Further, he said, not acknowledging that parental behavior in the inner city is sometimes problematic negates teachers, who confront parental behavior and its challenges on a daily basis. And teacher skepticism and resistance is a serious barrier to the voluntary, bottom-up school change that progressives promote.
Money matters
“Sometimes,” Payne said, “I’m near despair at the intellectual shabbiness” of progressives and their rigidity of dogma and selective use of evidence.
“And then I look at the other side of the aisle,” he continued. Conservatives are guilty of maintaining a reductionist sense of human motivations, of child development, of educational research. But conservatives’ greatest sin, said Payne, is “their staunch cheerful refusal to even think about issues of resource allocation.”

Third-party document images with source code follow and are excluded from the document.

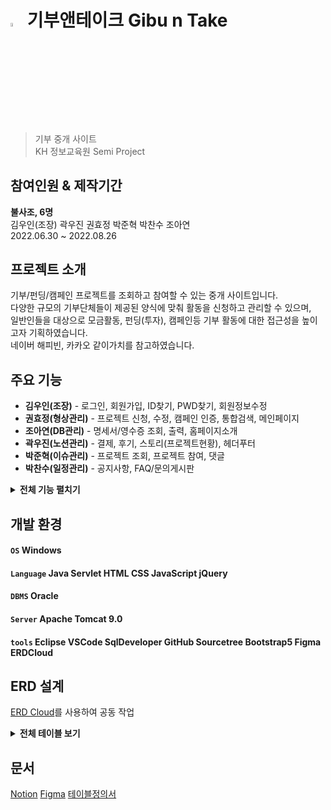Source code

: # <img src="https://user-images.githubusercontent.com/96437859/203319416-bc8b7035-73be-492c-9286-974a1ba70bcf.png" width="4%" height="4%"> 기부앤테이크 Gibu n Take
> 기부 중개 사이트 <br>
> KH 정보교육원 Semi Project


## 참여인원 & 제작기간
**불사조, 6명** <br>
  김우인(조장) 곽우진 권효정 박준혁 박찬수 조아연 <br>
2022.06.30 ~ 2022.08.26

## 프로젝트 소개
기부/펀딩/캠페인 프로젝트를 조회하고 참여할 수 있는 중개 사이트입니다. <br>
다양한 규모의 기부단체들이 제공된 양식에 맞춰 활동을 신청하고 관리할 수 있으며, <br>
일반인들을 대상으로 모금활동, 펀딩(투자), 캠페인등 기부 활동에 대한 접근성을 높이고자 기획하였습니다. <br>
네이버 해피빈, 카카오 같이가치를 참고하였습니다.

## 주요 기능
- **김우인(조장)** - 로그인, 회원가입, ID찾기, PWD찾기, 회원정보수정
- **권효정(형상관리)** - 프로젝트 신청, 수정, 캠페인 인증, 통합검색, 메인페이지
- **조아연(DB관리)** - 명세서/영수증 조회, 출력, 홈페이지소개
- **곽우진(노션관리)** - 결제, 후기, 스토리(프로젝트현황), 헤더푸터
- **박준혁(이슈관리)** - 프로젝트 조회, 프로젝트 참여, 댓글
- **박찬수(일정관리)** - 공지사항, FAQ/문의게시판

<details>
<summary><b>전체 기능 펼치기</b></summary>
<div markdown="1">

- **일반회원/기업**
  - 회원가입/탈퇴
  - 로그인/로그아웃
  - 아이디/비밀번호찾기
  - 기부명세서 관리
  - 기부영수증 관리

- **프로젝트**
  - 프로젝트 신청
  - 프로젝트 수정
  - 프로젝트 조회
  - 결제
  - 캠페인 인증
  - 후기
  - 댓글
  
- **게시판**
  - 공지사항
  - FAQ
  - 문의
  
- **홈페이지**
  - 통합검색
  - 스토리 (프로젝트 현황)
  - 소개페이지
  - 메인페이지
  
</div>
</details>

## 개발 환경
#### `OS` Windows
#### `Language` Java Servlet HTML CSS JavaScript jQuery
#### `DBMS` Oracle
#### `Server` Apache Tomcat 9.0
#### `tools` Eclipse VSCode SqlDeveloper GitHub Sourcetree Bootstrap5 Figma ERDCloud


## ERD 설계
[ERD Cloud](https://www.erdcloud.com/d/MD3avQAnxDDqXMq2D)를 사용하여 공동 작업
<details>
<summary><b>전체 테이블 보기</b></summary>

![기부앤테이크](https://user-images.githubusercontent.com/96437859/203082016-5668bb7c-fda4-4d78-8d52-49ce1a049a4f.png)

</details>

## 문서
[Notion](https://www.notion.so/KH-4-46c42e462fe74c1abfe1acb507359903) 
[Figma](https://www.figma.com/file/BjvrCMClye5Cgx58PvTPwF/%ED%99%94%EB%A9%B4%EC%84%A4%EA%B3%84?t=dFgdYHRAEsNBZb71-0)
[테이블정의서](https://docs.google.com/spreadsheets/d/1-2XJ9KTHFcfIoMtCun4Ft5dDGrZrqsbfQAUt5BkxId0/edit?usp=sharing)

Grappling with questions like “Does money matter?” or “Does class size matter?” said Payne, demonstrates the hollowness of the discourse. No one asks these questions in wealthier, whiter districts, he said, for the answers are obvious: of course they matter, and why shouldn’t they matter in poor, urban, minority schools?
“If we begin with the notion that they’re like everybody else’s kids, then the same thing money does for everybody else’s kids it can do for them,” he said. “I’m suspicious whenever someone says, ‘poor people don’t need what I’ve got.’”
Resources – at a moderate level, at least – are necessary to make high-stakes testing, the keystone of conservatives’ school reform movement, effective. With moderate resources, said Payne, we can expect test scores to rise for several years before reaching a plateau, and we can see dramatic improvement in the lowest-scoring schools.
Still, with anxiety rising over current conservative leadership and its No Child Left Behind Act, progressives and academics like those at the GSE may have a unique opportunity, said Payne. To take advantage of it, however, they must lead the discussion with more modesty and less rigidity than they have demonstrated.
Payne closed his talk by charging the audience with very clear responsibilities. “I’m holding all of you accountable,” he said.